## Required action
Each line of the listing that includes "windows" should be reported.

## Extracted entries
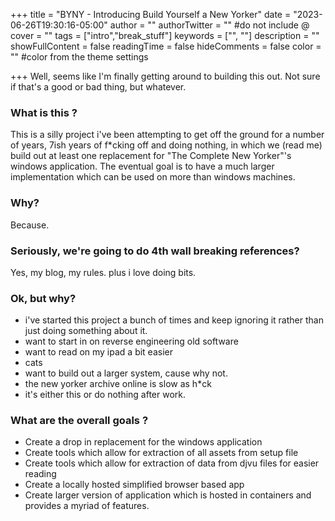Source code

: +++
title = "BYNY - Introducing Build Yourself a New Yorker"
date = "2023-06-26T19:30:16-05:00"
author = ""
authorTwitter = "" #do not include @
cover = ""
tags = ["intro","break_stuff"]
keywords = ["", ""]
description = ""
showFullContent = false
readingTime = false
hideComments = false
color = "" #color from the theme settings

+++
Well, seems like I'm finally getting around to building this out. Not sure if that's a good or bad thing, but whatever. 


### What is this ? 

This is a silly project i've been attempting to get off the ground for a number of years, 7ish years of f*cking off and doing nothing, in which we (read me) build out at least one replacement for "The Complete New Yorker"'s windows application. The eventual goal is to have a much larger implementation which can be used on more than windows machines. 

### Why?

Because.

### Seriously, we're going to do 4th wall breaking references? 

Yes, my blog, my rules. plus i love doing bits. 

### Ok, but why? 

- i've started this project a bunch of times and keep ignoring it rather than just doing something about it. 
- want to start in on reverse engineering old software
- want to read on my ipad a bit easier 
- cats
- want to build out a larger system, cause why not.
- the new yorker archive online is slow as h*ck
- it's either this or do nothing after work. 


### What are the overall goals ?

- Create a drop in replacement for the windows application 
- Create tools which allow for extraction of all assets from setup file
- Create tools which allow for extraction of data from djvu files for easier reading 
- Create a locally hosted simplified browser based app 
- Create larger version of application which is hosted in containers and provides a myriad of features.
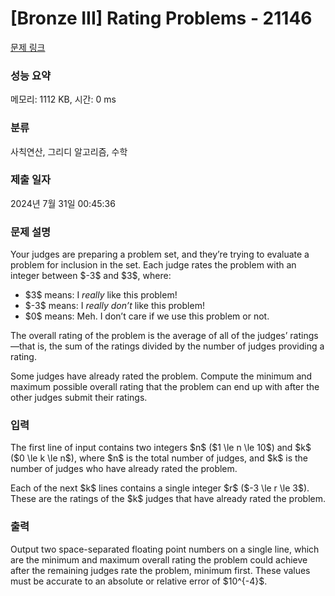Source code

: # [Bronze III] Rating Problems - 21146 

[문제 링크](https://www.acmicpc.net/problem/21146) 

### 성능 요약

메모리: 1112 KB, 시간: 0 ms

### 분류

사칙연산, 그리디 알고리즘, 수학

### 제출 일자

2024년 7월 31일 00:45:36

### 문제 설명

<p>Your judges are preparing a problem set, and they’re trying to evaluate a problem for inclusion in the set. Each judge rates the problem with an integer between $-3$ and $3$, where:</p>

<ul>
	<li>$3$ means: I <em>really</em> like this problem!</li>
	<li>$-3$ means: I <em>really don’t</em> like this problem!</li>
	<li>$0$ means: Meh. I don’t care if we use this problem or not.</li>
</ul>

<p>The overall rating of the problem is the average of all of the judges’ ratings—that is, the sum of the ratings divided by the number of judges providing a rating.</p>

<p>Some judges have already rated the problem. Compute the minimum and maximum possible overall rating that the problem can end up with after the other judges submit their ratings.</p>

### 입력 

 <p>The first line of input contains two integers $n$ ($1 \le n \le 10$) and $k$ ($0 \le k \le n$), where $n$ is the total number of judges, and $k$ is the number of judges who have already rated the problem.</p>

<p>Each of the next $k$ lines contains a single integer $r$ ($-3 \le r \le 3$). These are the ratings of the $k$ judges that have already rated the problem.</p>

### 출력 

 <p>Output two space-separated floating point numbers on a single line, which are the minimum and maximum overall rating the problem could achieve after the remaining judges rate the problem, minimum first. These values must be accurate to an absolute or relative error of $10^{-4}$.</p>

---

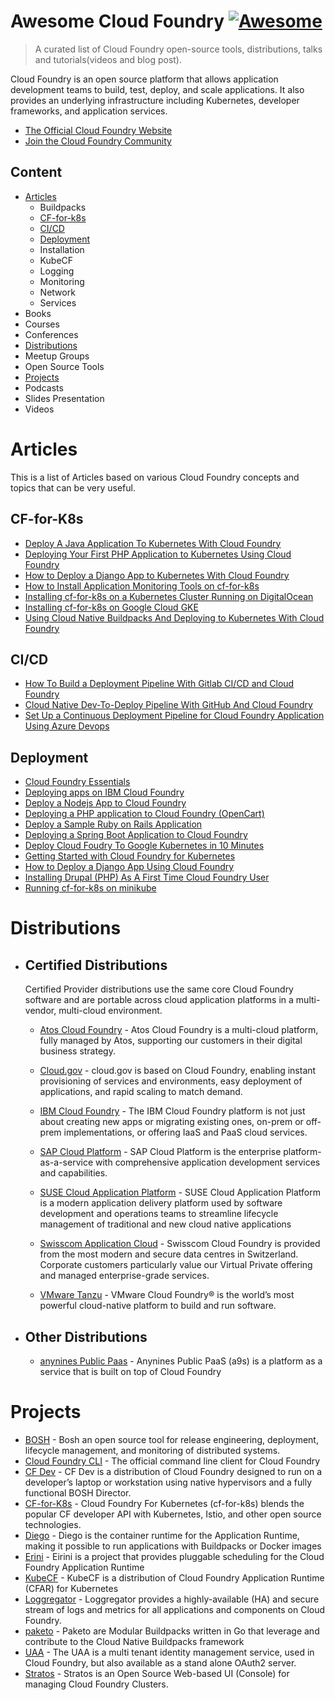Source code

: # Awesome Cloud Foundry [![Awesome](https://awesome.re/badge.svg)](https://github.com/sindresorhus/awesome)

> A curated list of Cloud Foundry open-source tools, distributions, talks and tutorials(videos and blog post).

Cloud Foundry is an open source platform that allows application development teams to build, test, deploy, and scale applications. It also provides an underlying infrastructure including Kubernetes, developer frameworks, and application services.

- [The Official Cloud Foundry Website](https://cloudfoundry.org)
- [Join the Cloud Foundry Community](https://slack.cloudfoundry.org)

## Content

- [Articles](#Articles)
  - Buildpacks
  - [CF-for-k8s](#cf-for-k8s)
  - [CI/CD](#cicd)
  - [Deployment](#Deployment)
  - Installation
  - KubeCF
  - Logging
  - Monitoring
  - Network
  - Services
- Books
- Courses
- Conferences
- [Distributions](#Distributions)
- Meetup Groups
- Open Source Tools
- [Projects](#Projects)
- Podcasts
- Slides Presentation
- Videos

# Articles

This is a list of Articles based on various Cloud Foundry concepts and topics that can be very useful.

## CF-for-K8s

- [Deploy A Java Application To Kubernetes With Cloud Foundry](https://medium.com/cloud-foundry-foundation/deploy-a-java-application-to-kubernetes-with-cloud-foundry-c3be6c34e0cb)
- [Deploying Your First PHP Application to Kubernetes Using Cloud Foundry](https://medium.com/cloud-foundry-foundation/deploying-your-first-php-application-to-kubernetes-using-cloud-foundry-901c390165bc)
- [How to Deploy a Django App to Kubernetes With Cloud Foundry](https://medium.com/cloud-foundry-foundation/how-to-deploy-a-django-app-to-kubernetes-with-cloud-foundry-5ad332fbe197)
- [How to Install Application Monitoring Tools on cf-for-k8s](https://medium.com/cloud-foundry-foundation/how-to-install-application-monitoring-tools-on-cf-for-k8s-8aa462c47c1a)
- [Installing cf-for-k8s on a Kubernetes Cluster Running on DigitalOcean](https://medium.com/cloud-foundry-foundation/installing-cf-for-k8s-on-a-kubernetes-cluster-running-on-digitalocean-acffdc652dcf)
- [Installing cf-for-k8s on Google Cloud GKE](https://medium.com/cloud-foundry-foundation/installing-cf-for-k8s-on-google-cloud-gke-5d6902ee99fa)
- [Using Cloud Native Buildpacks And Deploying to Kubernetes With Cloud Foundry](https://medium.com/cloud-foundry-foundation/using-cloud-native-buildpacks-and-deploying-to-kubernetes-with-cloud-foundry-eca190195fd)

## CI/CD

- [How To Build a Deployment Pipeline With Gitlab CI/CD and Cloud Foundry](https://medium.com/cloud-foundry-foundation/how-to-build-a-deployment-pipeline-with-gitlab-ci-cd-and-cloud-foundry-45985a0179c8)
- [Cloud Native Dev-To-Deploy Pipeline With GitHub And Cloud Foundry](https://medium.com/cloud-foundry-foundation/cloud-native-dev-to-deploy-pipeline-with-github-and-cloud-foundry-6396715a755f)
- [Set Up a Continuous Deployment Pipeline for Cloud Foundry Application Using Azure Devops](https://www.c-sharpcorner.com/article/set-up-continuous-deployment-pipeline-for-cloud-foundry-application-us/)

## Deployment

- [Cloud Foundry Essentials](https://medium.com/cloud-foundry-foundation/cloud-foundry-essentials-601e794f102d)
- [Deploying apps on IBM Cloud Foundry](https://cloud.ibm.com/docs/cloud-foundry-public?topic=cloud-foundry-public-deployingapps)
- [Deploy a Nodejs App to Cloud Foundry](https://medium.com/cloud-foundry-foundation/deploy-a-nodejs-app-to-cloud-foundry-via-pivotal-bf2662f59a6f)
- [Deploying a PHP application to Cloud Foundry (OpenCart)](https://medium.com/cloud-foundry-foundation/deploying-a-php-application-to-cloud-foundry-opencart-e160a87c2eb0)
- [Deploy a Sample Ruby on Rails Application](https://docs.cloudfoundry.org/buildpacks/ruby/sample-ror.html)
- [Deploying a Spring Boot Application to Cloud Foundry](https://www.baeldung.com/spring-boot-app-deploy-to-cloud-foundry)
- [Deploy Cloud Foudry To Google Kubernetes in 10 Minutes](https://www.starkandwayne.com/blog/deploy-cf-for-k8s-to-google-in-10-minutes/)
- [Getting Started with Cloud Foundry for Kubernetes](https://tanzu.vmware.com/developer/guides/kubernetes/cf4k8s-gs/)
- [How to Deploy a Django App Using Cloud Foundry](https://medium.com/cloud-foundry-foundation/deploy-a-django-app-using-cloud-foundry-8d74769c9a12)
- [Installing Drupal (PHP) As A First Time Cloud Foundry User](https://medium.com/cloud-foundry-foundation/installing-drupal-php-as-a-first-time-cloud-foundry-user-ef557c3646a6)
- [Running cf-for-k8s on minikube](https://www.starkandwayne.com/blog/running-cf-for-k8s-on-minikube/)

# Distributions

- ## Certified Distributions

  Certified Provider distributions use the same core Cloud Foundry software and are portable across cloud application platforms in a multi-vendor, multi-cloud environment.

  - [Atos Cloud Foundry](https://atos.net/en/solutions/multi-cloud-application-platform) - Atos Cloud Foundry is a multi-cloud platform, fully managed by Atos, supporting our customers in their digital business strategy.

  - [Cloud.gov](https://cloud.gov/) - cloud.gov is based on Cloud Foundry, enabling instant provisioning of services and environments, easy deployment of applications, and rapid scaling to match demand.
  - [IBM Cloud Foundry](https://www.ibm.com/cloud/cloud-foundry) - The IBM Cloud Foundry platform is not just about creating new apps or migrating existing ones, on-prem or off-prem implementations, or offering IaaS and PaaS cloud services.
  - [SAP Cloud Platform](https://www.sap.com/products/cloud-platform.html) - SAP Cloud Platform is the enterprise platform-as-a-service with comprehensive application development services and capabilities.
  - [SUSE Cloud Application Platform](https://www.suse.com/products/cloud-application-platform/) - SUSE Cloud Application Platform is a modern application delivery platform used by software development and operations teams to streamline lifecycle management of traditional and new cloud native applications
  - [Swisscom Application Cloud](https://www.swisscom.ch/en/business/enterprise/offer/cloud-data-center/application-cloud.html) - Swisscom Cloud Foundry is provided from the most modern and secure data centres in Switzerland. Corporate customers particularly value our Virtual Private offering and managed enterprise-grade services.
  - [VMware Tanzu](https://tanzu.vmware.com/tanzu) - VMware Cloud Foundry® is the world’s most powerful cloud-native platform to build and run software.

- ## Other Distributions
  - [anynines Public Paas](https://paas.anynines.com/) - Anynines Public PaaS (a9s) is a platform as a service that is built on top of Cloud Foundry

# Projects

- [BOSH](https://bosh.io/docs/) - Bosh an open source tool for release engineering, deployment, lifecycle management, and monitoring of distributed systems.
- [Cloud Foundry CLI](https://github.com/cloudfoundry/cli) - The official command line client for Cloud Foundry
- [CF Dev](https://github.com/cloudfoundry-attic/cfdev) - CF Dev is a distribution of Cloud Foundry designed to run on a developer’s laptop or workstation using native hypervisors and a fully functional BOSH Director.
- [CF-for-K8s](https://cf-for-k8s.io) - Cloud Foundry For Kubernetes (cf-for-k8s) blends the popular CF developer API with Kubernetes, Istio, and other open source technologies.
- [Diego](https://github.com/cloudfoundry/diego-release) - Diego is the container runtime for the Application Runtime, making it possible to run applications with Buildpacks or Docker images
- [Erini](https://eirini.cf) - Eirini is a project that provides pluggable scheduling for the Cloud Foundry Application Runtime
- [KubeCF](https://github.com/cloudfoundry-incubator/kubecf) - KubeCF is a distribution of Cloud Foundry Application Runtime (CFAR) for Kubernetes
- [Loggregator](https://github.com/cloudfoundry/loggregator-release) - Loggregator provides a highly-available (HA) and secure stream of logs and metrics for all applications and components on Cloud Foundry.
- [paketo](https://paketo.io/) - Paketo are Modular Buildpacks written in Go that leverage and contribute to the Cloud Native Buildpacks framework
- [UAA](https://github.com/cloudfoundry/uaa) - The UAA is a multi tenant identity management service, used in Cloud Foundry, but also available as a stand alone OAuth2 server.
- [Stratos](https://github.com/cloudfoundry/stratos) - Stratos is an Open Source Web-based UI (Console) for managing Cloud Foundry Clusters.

--

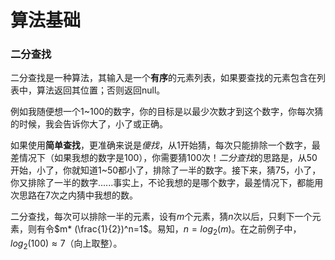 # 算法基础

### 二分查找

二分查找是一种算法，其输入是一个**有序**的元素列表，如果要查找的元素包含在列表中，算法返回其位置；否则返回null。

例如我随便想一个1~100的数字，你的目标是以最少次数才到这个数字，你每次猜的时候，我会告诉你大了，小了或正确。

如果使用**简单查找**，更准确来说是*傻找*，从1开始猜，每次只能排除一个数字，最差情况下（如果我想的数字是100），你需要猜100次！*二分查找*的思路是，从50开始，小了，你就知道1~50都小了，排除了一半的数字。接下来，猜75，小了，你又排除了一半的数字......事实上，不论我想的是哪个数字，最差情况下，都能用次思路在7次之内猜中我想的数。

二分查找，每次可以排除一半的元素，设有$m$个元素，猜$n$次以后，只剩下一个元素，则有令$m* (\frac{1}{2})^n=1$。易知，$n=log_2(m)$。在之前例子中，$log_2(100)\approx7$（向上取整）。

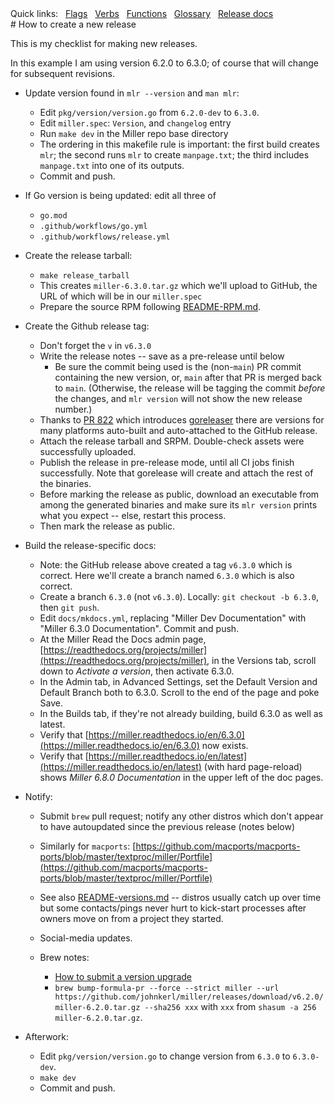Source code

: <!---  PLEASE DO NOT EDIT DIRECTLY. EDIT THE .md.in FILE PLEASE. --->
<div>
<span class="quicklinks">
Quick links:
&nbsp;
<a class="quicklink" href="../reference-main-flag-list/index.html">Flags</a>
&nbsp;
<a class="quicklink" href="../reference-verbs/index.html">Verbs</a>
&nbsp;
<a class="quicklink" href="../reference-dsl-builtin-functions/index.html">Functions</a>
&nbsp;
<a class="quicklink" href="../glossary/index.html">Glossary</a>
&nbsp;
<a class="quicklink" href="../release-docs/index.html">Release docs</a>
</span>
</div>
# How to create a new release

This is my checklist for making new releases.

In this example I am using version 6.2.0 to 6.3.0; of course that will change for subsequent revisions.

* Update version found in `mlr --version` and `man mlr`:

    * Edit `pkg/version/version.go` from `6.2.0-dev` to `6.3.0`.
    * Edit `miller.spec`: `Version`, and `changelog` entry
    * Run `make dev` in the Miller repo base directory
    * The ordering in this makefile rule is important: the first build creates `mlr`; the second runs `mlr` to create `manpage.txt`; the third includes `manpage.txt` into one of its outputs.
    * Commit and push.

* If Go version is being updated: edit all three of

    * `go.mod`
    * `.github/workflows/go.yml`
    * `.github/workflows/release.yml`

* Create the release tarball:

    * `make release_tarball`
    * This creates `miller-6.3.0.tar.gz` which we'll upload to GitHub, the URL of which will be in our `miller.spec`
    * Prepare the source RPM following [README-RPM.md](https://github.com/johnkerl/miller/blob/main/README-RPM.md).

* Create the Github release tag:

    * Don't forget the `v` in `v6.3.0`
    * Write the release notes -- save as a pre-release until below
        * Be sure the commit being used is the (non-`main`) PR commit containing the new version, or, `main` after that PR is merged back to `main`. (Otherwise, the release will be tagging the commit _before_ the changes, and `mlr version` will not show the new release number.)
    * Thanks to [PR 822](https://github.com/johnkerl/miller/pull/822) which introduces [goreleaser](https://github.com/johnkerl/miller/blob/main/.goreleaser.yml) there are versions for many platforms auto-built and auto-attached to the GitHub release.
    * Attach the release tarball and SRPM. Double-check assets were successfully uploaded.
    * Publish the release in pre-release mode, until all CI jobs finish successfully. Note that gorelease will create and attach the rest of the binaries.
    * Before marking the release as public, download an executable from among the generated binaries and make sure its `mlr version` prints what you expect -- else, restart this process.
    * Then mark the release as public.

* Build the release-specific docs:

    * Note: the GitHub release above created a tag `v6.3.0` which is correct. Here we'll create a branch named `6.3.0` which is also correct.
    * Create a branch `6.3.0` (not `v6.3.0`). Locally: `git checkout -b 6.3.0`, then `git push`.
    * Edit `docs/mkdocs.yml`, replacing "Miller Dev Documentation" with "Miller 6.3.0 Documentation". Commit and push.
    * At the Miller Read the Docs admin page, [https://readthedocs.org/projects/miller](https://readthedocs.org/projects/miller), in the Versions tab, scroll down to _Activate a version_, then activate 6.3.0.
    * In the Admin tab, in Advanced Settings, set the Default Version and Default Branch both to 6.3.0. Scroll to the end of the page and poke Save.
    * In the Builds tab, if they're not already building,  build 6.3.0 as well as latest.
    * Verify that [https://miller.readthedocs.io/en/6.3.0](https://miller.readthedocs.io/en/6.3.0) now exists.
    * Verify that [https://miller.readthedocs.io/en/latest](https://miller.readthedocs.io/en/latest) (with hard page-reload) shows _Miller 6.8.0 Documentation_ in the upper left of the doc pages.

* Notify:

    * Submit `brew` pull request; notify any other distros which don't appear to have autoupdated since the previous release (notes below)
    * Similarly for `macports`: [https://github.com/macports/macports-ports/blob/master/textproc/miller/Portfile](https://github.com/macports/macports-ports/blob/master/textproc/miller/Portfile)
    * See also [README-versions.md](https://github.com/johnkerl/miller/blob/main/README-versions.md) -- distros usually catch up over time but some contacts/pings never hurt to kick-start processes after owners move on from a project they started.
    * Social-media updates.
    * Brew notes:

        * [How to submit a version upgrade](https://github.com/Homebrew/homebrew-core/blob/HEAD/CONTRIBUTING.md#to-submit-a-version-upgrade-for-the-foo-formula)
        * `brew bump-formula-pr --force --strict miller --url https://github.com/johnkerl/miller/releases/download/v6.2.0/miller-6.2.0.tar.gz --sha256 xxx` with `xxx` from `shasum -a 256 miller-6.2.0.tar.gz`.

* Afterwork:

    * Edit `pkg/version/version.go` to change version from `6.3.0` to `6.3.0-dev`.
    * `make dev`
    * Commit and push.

## Finished exercise
This is a silly project i've been attempting to get off the ground for a number of years, 7ish years of f*cking off and doing nothing, in which we (read me) build out at least one replacement for "The Complete New Yorker"'s windows application. The eventual goal is to have a much larger implementation which can be used on more than windows machines. 
- Create a drop in replacement for the windows application 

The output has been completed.